-- DATA FOR THIS EXERCISE follows --

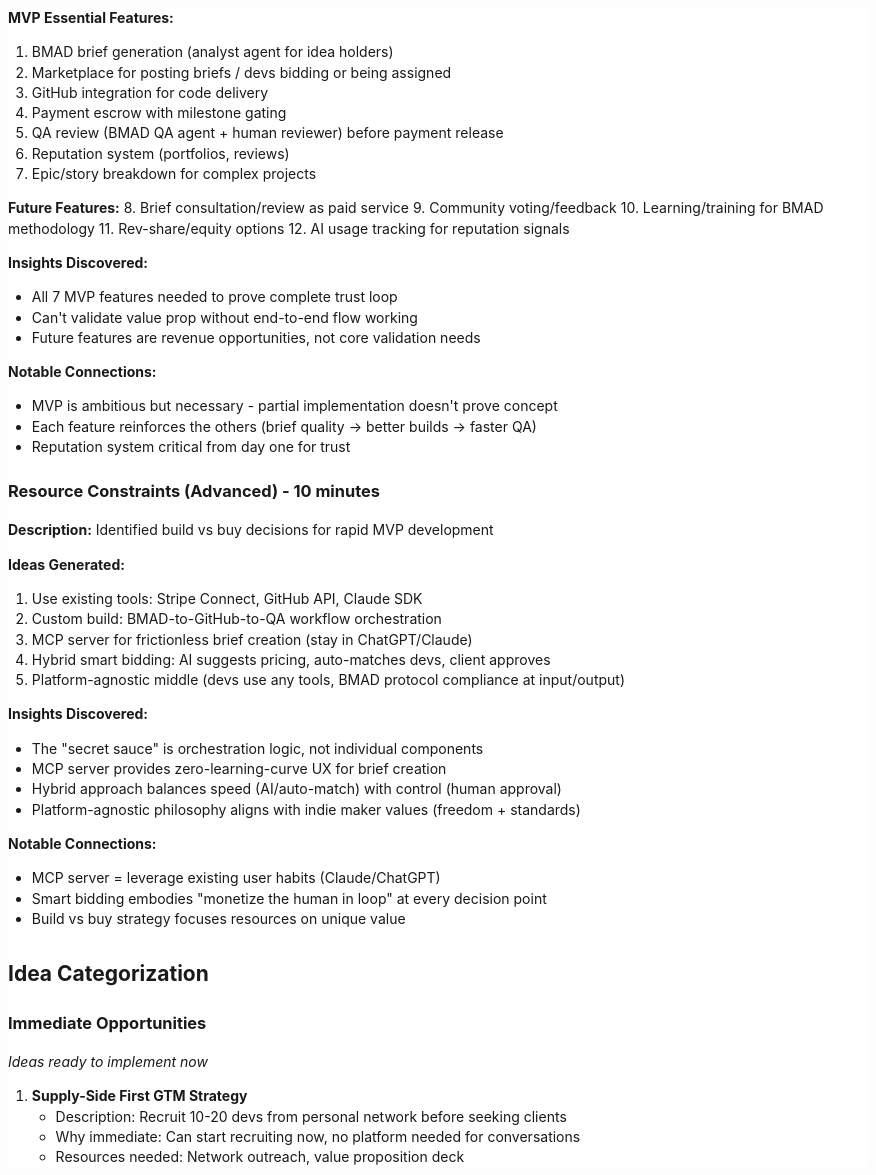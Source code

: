 **MVP Essential Features:**
1. BMAD brief generation (analyst agent for idea holders)
2. Marketplace for posting briefs / devs bidding or being assigned
3. GitHub integration for code delivery
4. Payment escrow with milestone gating
5. QA review (BMAD QA agent + human reviewer) before payment release
6. Reputation system (portfolios, reviews)
7. Epic/story breakdown for complex projects

**Future Features:**
8. Brief consultation/review as paid service
9. Community voting/feedback
10. Learning/training for BMAD methodology
11. Rev-share/equity options
12. AI usage tracking for reputation signals

**Insights Discovered:**
- All 7 MVP features needed to prove complete trust loop
- Can't validate value prop without end-to-end flow working
- Future features are revenue opportunities, not core validation needs

**Notable Connections:**
- MVP is ambitious but necessary - partial implementation doesn't prove concept
- Each feature reinforces the others (brief quality → better builds → faster QA)
- Reputation system critical from day one for trust

### Resource Constraints (Advanced) - 10 minutes

**Description:** Identified build vs buy decisions for rapid MVP development

**Ideas Generated:**
1. Use existing tools: Stripe Connect, GitHub API, Claude SDK
2. Custom build: BMAD-to-GitHub-to-QA workflow orchestration
3. MCP server for frictionless brief creation (stay in ChatGPT/Claude)
4. Hybrid smart bidding: AI suggests pricing, auto-matches devs, client approves
5. Platform-agnostic middle (devs use any tools, BMAD protocol compliance at input/output)

**Insights Discovered:**
- The "secret sauce" is orchestration logic, not individual components
- MCP server provides zero-learning-curve UX for brief creation
- Hybrid approach balances speed (AI/auto-match) with control (human approval)
- Platform-agnostic philosophy aligns with indie maker values (freedom + standards)

**Notable Connections:**
- MCP server = leverage existing user habits (Claude/ChatGPT)
- Smart bidding embodies "monetize the human in loop" at every decision point
- Build vs buy strategy focuses resources on unique value

## Idea Categorization

### Immediate Opportunities
*Ideas ready to implement now*

1. **Supply-Side First GTM Strategy**
   - Description: Recruit 10-20 devs from personal network before seeking clients
   - Why immediate: Can start recruiting now, no platform needed for conversations
   - Resources needed: Network outreach, value proposition deck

-- DATA FOR THIS EXERCISE concluded --

> WORK ITEM:
Using only the entries above, output the line with "rapid MVP development", the line with "3. MCP server", and all lines between them, exactly as they stand.

> WRITTEN ANSWER:
**Description:** Identified build vs buy decisions for rapid MVP development

**Ideas Generated:**
1. Use existing tools: Stripe Connect, GitHub API, Claude SDK
2. Custom build: BMAD-to-GitHub-to-QA workflow orchestration
3. MCP server for frictionless brief creation (stay in ChatGPT/Claude)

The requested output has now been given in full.